If you find yourself at such a point in the screening where you’re thinking the same thing, fear not: perseverance pays off. Julianne Moore as Esther provides a refreshing contrast to the alcohol-and-woman fuelled first third of the film, along with most of the comic moments. In contrast, Scarlett Johanssen succeeds in making love interest Barbara spectacularly unlikable. What’s most touching about the film is the development of the titular character; without giving too much away, the effect both women have on him is profound; the relationships neithera clichéd nor predictable.
Already an established actor, Don Jon is Gordon-Levitt’s directorial and screenplay writing debut, and his execution of both roles is commendable. In both writing the screenplay and playing the titular character, he is at an obvious advantage in that he knows exactly how he wants the character to develop; however, Gordon-Levitt manages both to make Jon as unlikable as he by rights should be and yet still gain a remarkable amount of sympathy for him in spite of this. Meanwhile, the directorial style is fresh and does not betray his inexperience.
Prudes need not bother rushing out for tickets to see Don Jon – for every genuinely funny moment (and there are more than a few) there is a sex scene, a porn clip or a shot of Jon barely clothed, leading to one horrified audience member at my screening leaving after approximately three minutes.

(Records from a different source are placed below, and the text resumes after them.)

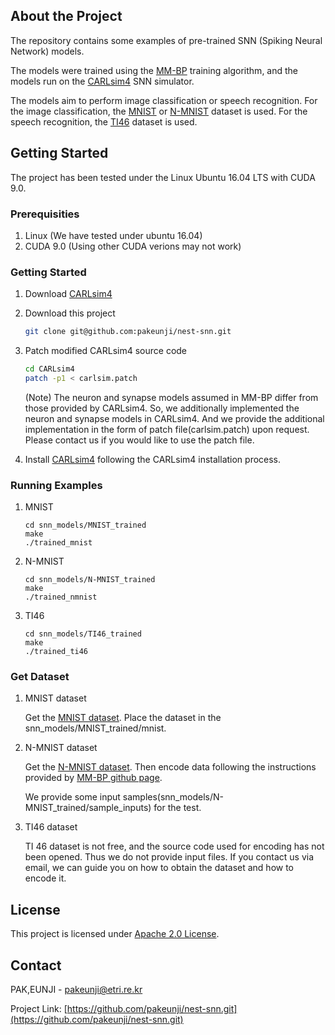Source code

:## About the Project

The repository contains some examples of pre-trained SNN (Spiking Neural Network) models. 

The models were trained using the [MM-BP](https://github.com/jinyyy666/mm-bp-snn) training algorithm, and the models run on the [CARLsim4](https://github.com/UCI-CARL/CARLsim4) SNN simulator. 

The models aim to perform image classification or speech recognition. For the image classification, the [MNIST](http://yann.lecun.com/exdb/mnist/) or [N-MNIST](http://www.garrickorchard.com/datasets/n-mnist) dataset is used. For the speech recognition, the [TI46](https://catalog.ldc.upenn.edu/LDC93S9) dataset is used.

## Getting Started

The project has been tested under the Linux Ubuntu 16.04 LTS with CUDA 9.0.

### Prerequisities

1. Linux (We have tested under ubuntu 16.04)
2. CUDA 9.0 (Using other CUDA verions may not work)

### Getting Started

1. Download [CARLsim4](https://github.com/UCI-CARL/CARLsim4)

2. Download this project
    ```sh
    git clone git@github.com:pakeunji/nest-snn.git
    ```
3. Patch modified CARLsim4 source code
    ```sh
    cd CARLsim4
    patch -p1 < carlsim.patch
    ```
    (Note) The neuron and synapse models assumed in MM-BP differ from those provided by CARLsim4. 
    So, we additionally implemented the neuron and synapse models in CARLsim4. 
    And we provide the additional implementation in the form of patch file(carlsim.patch) upon request.
    Please contact us if you would like to use the patch file.
    
4. Install [CARLsim4](https://github.com/UCI-CARL/CARLsim4) following the CARLsim4 installation process.
    
### Running Examples 

1. MNIST
    ```
    cd snn_models/MNIST_trained
    make
    ./trained_mnist 
    ```
2. N-MNIST
    ```
    cd snn_models/N-MNIST_trained
    make
    ./trained_nmnist 
    ```
3. TI46
    ```
    cd snn_models/TI46_trained
    make
    ./trained_ti46
    ```

### Get Dataset
1. MNIST dataset 

    Get the [MNIST dataset](http://yann.lecun.com/exdb/mnist). 
    Place the dataset in the snn_models/MNIST_trained/mnist.
    
2. N-MNIST dataset

    Get the [N-MNIST dataset](http://www.garrickorchard.com/datasets/n-mnist).
    Then encode data following the instructions provided by [MM-BP github page](https://github.com/jinyyy666/mm-bp-snn).
    
    We provide some input samples(snn_models/N-MNIST_trained/sample_inputs) for the test. 
3. TI46 dataset

    TI 46 dataset is not free, and the source code used for encoding has not been opened.
    Thus we do not provide input files. If you contact us via email, we can guide you on how to obtain the dataset and how to encode it.
    
<!-- LICENSE -->
## License
This project is licensed under [Apache 2.0 License](LICENSE).

<!-- CONTACT -->
## Contact
PAK,EUNJI - pakeunji@etri.re.kr

Project Link: [https://github.com/pakeunji/nest-snn.git](https://github.com/pakeunji/nest-snn.git)



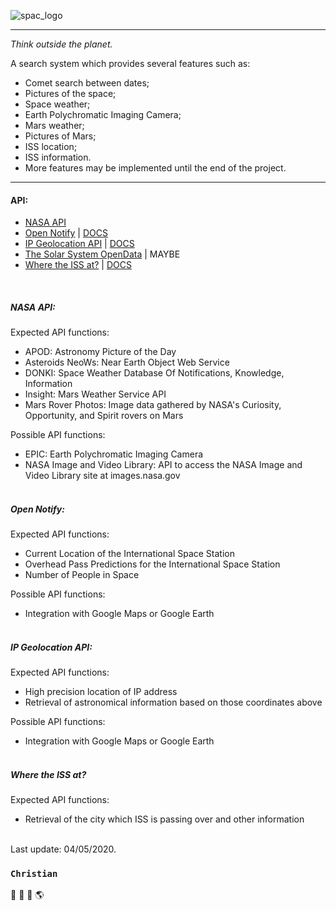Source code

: ![spac_logo](https://raw.githubusercontent.com/christianvajgel/spa_c_assets/master/images/logo_600px.png)

--------
_Think outside the planet._

A search system which provides several features such as:
* Comet search between dates;
* Pictures of the space;
* Space weather;
* Earth Polychromatic Imaging Camera;
* Mars weather;
* Pictures of Mars;
* ISS location;
* ISS information.
* More features may be implemented until the end of the project.

--------
#### API: 
* [NASA API](http://api.nasa.gov) 
* [Open Notify](http://open-notify.org) | [DOCS](http://open-notify.org/Open-Notify-API/)
* [IP Geolocation API](https://ipgeolocation.io/astronomy-api.html) | [DOCS](https://ipgeolocation.io/documentation/astronomy-api.html)
* [The Solar System OpenData](https://api.le-systeme-solaire.net/en/#doc) | MAYBE
* [Where the ISS at?](wheretheiss.at) | [DOCS](https://wheretheiss.at/w/developer)

<br>

##### NASA API:
Expected API functions:
* APOD: Astronomy Picture of the Day 
* Asteroids NeoWs: Near Earth Object Web Service
* DONKI: Space Weather Database Of Notifications, Knowledge, Information
* Insight: Mars Weather Service API
* Mars Rover Photos: Image data gathered by NASA's Curiosity, Opportunity, and Spirit rovers on Mars

Possible API functions:
* EPIC: Earth Polychromatic Imaging Camera
* NASA Image and Video Library: API to access the NASA Image and Video Library site at images.nasa.gov
<br><br>

##### Open Notify:

Expected API functions:
* Current Location of the International Space Station
* Overhead Pass Predictions for the International Space Station
* Number of People in Space

Possible API functions:
* Integration with Google Maps or Google Earth
<br><br>

##### IP Geolocation API:
Expected API functions:
* High precision location of IP address
* Retrieval of astronomical information based on those coordinates above

Possible API functions:
* Integration with Google Maps or Google Earth
<br><br>

##### Where the ISS at?
Expected API functions:
* Retrieval of the city which ISS is passing over and other information

<br>
Last update: 04/05/2020.

### ```Christian```
:milky_way: :rocket: :telescope: :earth_americas:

However, despite the plot’s reliance on sex, one never feels as though Gordon-Levitt has included it gratuitously. On the contrary, he makes the film a commentary on sex, porn and the relationship between the two without it ever becoming tired or seedy – this is no mean feat.
Entertaining all the way through, Don Jon matures steadily, moving from a movie about young man determined to get the attractive girl into bed to a sweet, poignant and genuinely touching film. Kudos to Gordon-Levitt in his screenwriting debut for turning what should have been a wholly stereotypical and generally awful persona into a man worth sticking around for.